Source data

+===+

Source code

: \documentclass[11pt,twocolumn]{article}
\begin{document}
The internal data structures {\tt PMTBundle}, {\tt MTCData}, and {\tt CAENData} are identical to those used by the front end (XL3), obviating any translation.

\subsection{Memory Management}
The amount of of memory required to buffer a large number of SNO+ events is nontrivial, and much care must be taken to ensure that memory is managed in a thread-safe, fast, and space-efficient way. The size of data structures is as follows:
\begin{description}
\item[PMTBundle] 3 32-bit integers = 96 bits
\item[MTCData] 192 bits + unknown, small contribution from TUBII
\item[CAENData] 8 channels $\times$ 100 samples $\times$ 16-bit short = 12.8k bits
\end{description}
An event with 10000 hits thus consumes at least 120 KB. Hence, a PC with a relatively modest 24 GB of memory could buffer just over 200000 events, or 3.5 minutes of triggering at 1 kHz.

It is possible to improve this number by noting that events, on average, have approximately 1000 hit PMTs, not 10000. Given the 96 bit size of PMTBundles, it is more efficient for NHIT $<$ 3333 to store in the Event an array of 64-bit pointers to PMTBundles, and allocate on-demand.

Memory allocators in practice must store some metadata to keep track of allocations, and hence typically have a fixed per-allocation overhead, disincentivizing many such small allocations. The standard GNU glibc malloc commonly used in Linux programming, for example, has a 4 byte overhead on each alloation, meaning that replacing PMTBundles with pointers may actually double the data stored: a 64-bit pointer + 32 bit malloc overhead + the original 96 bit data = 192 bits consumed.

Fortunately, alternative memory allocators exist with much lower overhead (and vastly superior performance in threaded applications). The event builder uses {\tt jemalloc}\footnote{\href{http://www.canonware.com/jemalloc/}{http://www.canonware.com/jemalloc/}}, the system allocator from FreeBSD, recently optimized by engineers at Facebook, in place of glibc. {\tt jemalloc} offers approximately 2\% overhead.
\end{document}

+===+

TRY IT —
Word for word, copy out all of the data shown above.

ANSWER TO THE PROBLEM —
Source code

: \documentclass[11pt,twocolumn]{article}
\begin{document}
The internal data structures {\tt PMTBundle}, {\tt MTCData}, and {\tt CAENData} are identical to those used by the front end (XL3), obviating any translation.

\subsection{Memory Management}
The amount of of memory required to buffer a large number of SNO+ events is nontrivial, and much care must be taken to ensure that memory is managed in a thread-safe, fast, and space-efficient way. The size of data structures is as follows:
\begin{description}
\item[PMTBundle] 3 32-bit integers = 96 bits
\item[MTCData] 192 bits + unknown, small contribution from TUBII
\item[CAENData] 8 channels $\times$ 100 samples $\times$ 16-bit short = 12.8k bits
\end{description}
An event with 10000 hits thus consumes at least 120 KB. Hence, a PC with a relatively modest 24 GB of memory could buffer just over 200000 events, or 3.5 minutes of triggering at 1 kHz.

It is possible to improve this number by noting that events, on average, have approximately 1000 hit PMTs, not 10000. Given the 96 bit size of PMTBundles, it is more efficient for NHIT $<$ 3333 to store in the Event an array of 64-bit pointers to PMTBundles, and allocate on-demand.

Memory allocators in practice must store some metadata to keep track of allocations, and hence typically have a fixed per-allocation overhead, disincentivizing many such small allocations. The standard GNU glibc malloc commonly used in Linux programming, for example, has a 4 byte overhead on each alloation, meaning that replacing PMTBundles with pointers may actually double the data stored: a 64-bit pointer + 32 bit malloc overhead + the original 96 bit data = 192 bits consumed.

Fortunately, alternative memory allocators exist with much lower overhead (and vastly superior performance in threaded applications). The event builder uses {\tt jemalloc}\footnote{\href{http://www.canonware.com/jemalloc/}{http://www.canonware.com/jemalloc/}}, the system allocator from FreeBSD, recently optimized by engineers at Facebook, in place of glibc. {\tt jemalloc} offers approximately 2\% overhead.
\end{document}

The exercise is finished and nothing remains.